Aim of the exercise: Your task is to restate exactly the lines from the one holding "- **Python 3.8 or higher**" to the end of the entries below, inclusive.

Data under study:
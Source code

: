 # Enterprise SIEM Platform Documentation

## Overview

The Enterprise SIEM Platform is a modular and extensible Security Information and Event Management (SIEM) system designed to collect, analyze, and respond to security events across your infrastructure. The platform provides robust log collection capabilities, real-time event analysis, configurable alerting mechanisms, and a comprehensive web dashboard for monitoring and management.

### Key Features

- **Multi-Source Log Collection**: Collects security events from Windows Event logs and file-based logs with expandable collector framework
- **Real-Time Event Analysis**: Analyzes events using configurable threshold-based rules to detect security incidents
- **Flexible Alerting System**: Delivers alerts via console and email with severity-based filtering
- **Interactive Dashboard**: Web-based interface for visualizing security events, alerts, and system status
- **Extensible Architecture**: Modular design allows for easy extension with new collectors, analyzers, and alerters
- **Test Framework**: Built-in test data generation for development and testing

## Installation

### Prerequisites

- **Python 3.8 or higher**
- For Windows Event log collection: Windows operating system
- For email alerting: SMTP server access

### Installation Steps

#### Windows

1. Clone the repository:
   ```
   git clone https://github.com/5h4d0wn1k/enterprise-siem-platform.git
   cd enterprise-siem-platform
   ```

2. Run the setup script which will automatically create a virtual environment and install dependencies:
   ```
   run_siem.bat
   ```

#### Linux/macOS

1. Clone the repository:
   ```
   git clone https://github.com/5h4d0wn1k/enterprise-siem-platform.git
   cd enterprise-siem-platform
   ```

Answer space:
- **Python 3.8 or higher**
- For Windows Event log collection: Windows operating system
- For email alerting: SMTP server access

### Installation Steps

#### Windows

1. Clone the repository:
   ```
   git clone https://github.com/5h4d0wn1k/enterprise-siem-platform.git
   cd enterprise-siem-platform
   ```

2. Run the setup script which will automatically create a virtual environment and install dependencies:
   ```
   run_siem.bat
   ```

#### Linux/macOS

1. Clone the repository:
   ```
   git clone https://github.com/5h4d0wn1k/enterprise-siem-platform.git
   cd enterprise-siem-platform
   ```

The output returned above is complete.